Secrets Left to Post: 01 pages, 15 secrets from Secret Submission Post #816 .
Secrets Not Posted: [ 0 - broken links ], [ 0 - not!secrets ], [ 0 - not!fandom ], [ 0 - too big ], [ 0 - repeat ].
Current Secret Submissions Post: here.
Suggestions, comments, and concerns should go here.

(Anonymous) 2022-08-18 10:04 pm (UTC)(link)
I haven't read it yet because I am super wary. 50% of booktok thinks it's the greatest thing ever and the other 50% says it's terrible and so is the author.

(Anonymous) 2022-08-18 10:05 pm (UTC)(link)
Didn't read it. It's one of those books where like. People exclusively talk about it as a collection of tropes and vibes that they already like - it's a Cozy Found Family Book! - rather than actual characters or writing details that they enjoyed.

(Anonymous) 2022-08-18 10:17 pm (UTC)(link)
Multiple secrets have been posted to FS about this book and I was curious, but... yeah, that was my reservation, too. I do love found family as a trope, but if it's not backed up with good writing and plot, I'm probably not going to enjoy it.

(Anonymous) 2022-08-19 07:39 am (UTC)(link)
That's a really good point. There's no real characterization, it's just a bunch of tropes and stereotypes, and even if it sounds good on paper, the actual execution falls flat.

(Anonymous) 2022-08-18 10:34 pm (UTC)(link)

Maybe the way it uses child separation and institutionalization as a backdrop?
https://whatever.scalzi.com/2020/03/17/the-big-idea-tj-klune/

(Anonymous) 2022-08-19 07:55 am (UTC)(link)
Ugh.
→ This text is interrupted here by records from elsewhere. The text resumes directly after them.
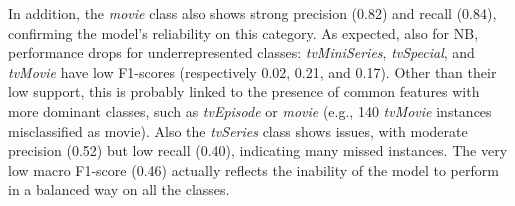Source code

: In addition, the \textit{movie} class also shows strong precision (0.82) and recall (0.84), confirming the model's reliability on this category.
As expected, also for NB, performance drops for underrepresented classes: \textit{tvMiniSeries}, \textit{tvSpecial}, and \textit{tvMovie} have low F1-scores (respectively 0.02, 0.21, and 0.17). 
Other than their low support, this is probably linked to the presence of common features with more dominant classes, such as \textit{tvEpisode} or \textit{movie} (e.g., 140 \textit{tvMovie} instances misclassified as movie). 
Also the \textit{tvSeries} class shows issues, with moderate precision (0.52) but low recall (0.40), indicating many missed instances.
The very low macro F1-score (0.46) actually reflects the inability of the model to perform in a balanced way on all the classes.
That's exactly the kind of "enlightened" privileged white cis male bullshit I can't stand. If I'd read that article ahead of time I most likely wouldn't have read the book.
sabotabby: (furiosa)

[personal profile] sabotabby 2022-08-18 10:55 pm (UTC)(link)
I didn't read it because apparently the author was inspired by an actual genocide and his answer to a very real situation that still impacts Indigenous peoples and nations to this day was "be kind." One of those cases where an author interview makes me nope out of the book before even starting.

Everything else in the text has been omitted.